● Exercise instructions: Find and copy the lines in the records beneath this task that contain the word "href".

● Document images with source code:
---

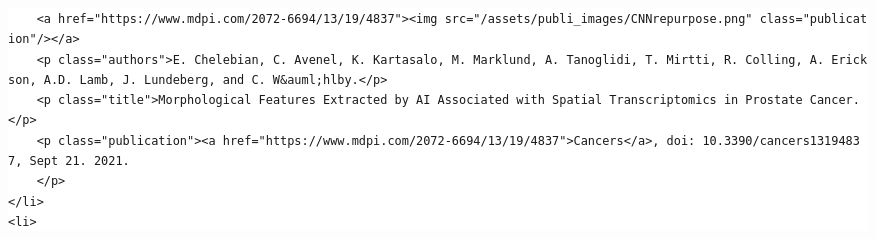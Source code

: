 		<a href="https://www.mdpi.com/2072-6694/13/19/4837"><img src="/assets/publi_images/CNNrepurpose.png" class="publication"/></a>
		<p class="authors">E. Chelebian, C. Avenel, K. Kartasalo, M. Marklund, A. Tanoglidi, T. Mirtti, R. Colling, A. Erickson, A.D. Lamb, J. Lundeberg, and C. W&auml;hlby.</p>
		<p class="title">Morphological Features Extracted by AI Associated with Spatial Transcriptomics in Prostate Cancer.</p>
		<p class="publication"><a href="https://www.mdpi.com/2072-6694/13/19/4837">Cancers</a>, doi: 10.3390/cancers13194837, Sept 21. 2021.
		</p>
	</li>
	<li>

---

● Result for this task:
: 		<a href="https://www.mdpi.com/2072-6694/13/19/4837"><img src="/assets/publi_images/CNNrepurpose.png" class="publication"/></a>
		<p class="publication"><a href="https://www.mdpi.com/2072-6694/13/19/4837">Cancers</a>, doi: 10.3390/cancers13194837, Sept 21. 2021.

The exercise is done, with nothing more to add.